The backend of this project is deployed onto our partner's home computing server that we have privileges to SSH into. It is served via Waitress (WGSI server). All code is pulled from the GitHub repository, and is built and run using the orchestrated Docker Compose services.

The F5-TTS AI service is also run from the partner's server with a minimum dedicated GPU memory allocation for the service.

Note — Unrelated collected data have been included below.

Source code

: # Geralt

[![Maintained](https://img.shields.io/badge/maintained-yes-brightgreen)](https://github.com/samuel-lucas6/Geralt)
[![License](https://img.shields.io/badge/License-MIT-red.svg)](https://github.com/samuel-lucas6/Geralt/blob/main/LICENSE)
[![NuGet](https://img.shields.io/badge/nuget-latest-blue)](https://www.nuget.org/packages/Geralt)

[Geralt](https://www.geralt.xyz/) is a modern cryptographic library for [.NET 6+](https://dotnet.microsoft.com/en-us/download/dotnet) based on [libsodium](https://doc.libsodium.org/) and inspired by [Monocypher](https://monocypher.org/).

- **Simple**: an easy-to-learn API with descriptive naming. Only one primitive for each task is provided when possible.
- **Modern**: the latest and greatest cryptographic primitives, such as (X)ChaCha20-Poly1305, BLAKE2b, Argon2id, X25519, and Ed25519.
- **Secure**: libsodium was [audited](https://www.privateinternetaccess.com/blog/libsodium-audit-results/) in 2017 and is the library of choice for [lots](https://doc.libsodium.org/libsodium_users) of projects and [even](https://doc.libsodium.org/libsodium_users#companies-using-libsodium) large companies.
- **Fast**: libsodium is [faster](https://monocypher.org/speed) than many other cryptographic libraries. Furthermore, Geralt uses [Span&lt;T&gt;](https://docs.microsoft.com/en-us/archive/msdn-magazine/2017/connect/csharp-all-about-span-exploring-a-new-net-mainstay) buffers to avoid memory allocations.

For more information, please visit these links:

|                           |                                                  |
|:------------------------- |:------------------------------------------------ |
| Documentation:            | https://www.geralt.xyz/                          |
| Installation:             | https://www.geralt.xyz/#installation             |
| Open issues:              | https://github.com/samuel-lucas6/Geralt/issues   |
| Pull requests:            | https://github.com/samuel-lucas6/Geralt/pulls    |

The frontend is deployed using Vercel, which takes directly from a GitHub repository. It allows for multiple environments and deployments for preview/development (based on pull requests) and production.

Running Locally

Prerequisites:

Environment Secrets:

Most of the environment secrets are configured in the docker-compose.yml file, however, if required, look at the .env.example example below. You will also need a .env.prod if trying to deploy to production.

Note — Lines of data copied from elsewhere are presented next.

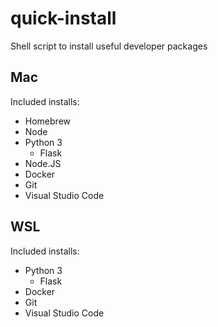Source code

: # quick-install
Shell script to install useful developer packages

## Mac
Included installs:
- Homebrew
- Node
- Python 3
  - Flask
- Node.JS
- Docker
- Git
- Visual Studio Code

## WSL
Included installs:
- Python 3
  - Flask
- Docker
- Git
- Visual Studio Code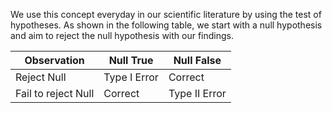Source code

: We use this concept everyday in our scientific literature by using the test of hypotheses. As shown in the following table, we start with a null hypothesis and aim to reject the null hypothesis with our findings. 

| Observation | Null True               |   Null False |
|---------------------|-----------      |----------|
| Reject Null         | Type I Error    | Correct  |
| Fail to reject Null | Correct         | Type II Error|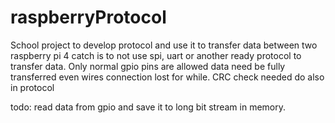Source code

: # raspberryProtocol
School project to develop protocol and use it to transfer data between two raspberry pi 4
catch is to not use spi, uart or another ready protocol to transfer data. Only normal gpio pins are allowed
data need be fully transferred even wires connection lost for while.
CRC check needed do also in protocol

todo:
read data from gpio and save it to long bit stream in memory.
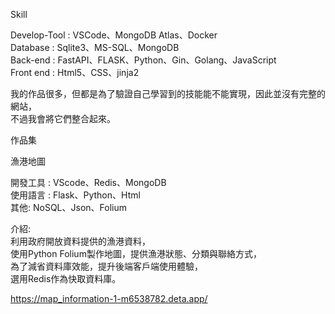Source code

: Skill

Develop-Tool : VSCode、MongoDB Atlas、Docker<br />
Database : Sqlite3、MS-SQL、MongoDB<br />
Back-end : FastAPI、FLASK、Python、Gin、Golang、JavaScript<br />
Front end : Html5、CSS、jinja2<br />

我的作品很多，但都是為了驗證自己學習到的技能能不能實現，因此並沒有完整的網站，<br />
不過我會將它們整合起來。

作品集


漁港地圖

開發工具 : VScode、Redis、MongoDB<br />
使用語言 : Flask、Python、Html<br />
其他: NoSQL、Json、Folium<br />

介紹:<br />
利用政府開放資料提供的漁港資料，<br />
使用Python Folium製作地圖，提供漁港狀態、分類與聯絡方式，<br />
為了減省資料庫效能，提升後端客戶端使用體驗，<br />
選用Redis作為快取資料庫。<br />


https://map_information-1-m6538782.deta.app/

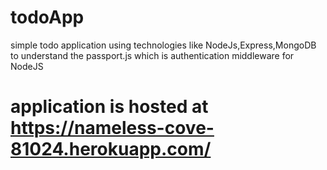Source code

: # todoApp
simple todo application using technologies like NodeJs,Express,MongoDB to understand the passport.js which is authentication middleware for NodeJS

# application is hosted at https://nameless-cove-81024.herokuapp.com/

DATABASE_URL=sqlite:///data/voxify.db
FRONTEND_URL=localhost:3000
VECTOR_DB_PATH=data/chroma_db
JWT_SECRET_KEY=Majick
SECRET_KEY=Majick
SMTP_FROM_EMAIL=voxifynoreply@gmail.com
SMTP_FROM_NAME=Voxify
SMTP_HOST=smtp.gmail.com
SMTP_PASSWORD=uhxxrskdlliidcyg
SMTP_PORT=587
SMTP_USERNAME=voxifynoreply@gmail.com
SMTP_USE_TLS=true

Local Setup:

Clone the repository and launch the full stack:

git clone https://github.com/csc301-2025-y/project-2-Voxify.git
cd Voxify
make dev

Services started:

Services Description URL
frontend React App (CRA) http://localhost:3000
api Flask backend API http://localhost:8000
db-init One-time DB initialization script N/a

You can check the backend health using curl http://localhost:8000/health.

Additional commands for local testing and deployment can be found using make help.

Click here to see all Makefile targets. Available targets: install - Install all dependencies lint - Run linting for backend and frontend reformat - Format code for backend and frontend Testing: test - Run all tests (backend + frontend + security) test-backend - Run only backend tests test-frontend - Run only frontend tests test-security - Run security tests with Snyk test-quick - Run backend tests without full rebuild Building: build - Build all Docker images build-backend - Build only backend services build-frontend - Build only frontend service db-build - Build database container Running: up - Start backend services only up-full - Start all services (backend + frontend) up-backend - Alias for 'up' (backend only) down - Stop all services frontend - Start frontend development server locally Development: dev - Install, lint, build, and start backend services logs - Show logs from running services shell - Open shell in backend container clean - Clean up Docker resources Production: setup-certs - Setup SSL certificates for Docker setup-nginx - Setup nginx configuration prod-build - Build production images prod-up - Start production services prod-down - Stop production services prod-deploy - Full production setup prod-status - Check production status prod-logs - Show production logs

Testing

Testing is conducted using pytest for the backend using comprehensive fixtures and mocking for the backend.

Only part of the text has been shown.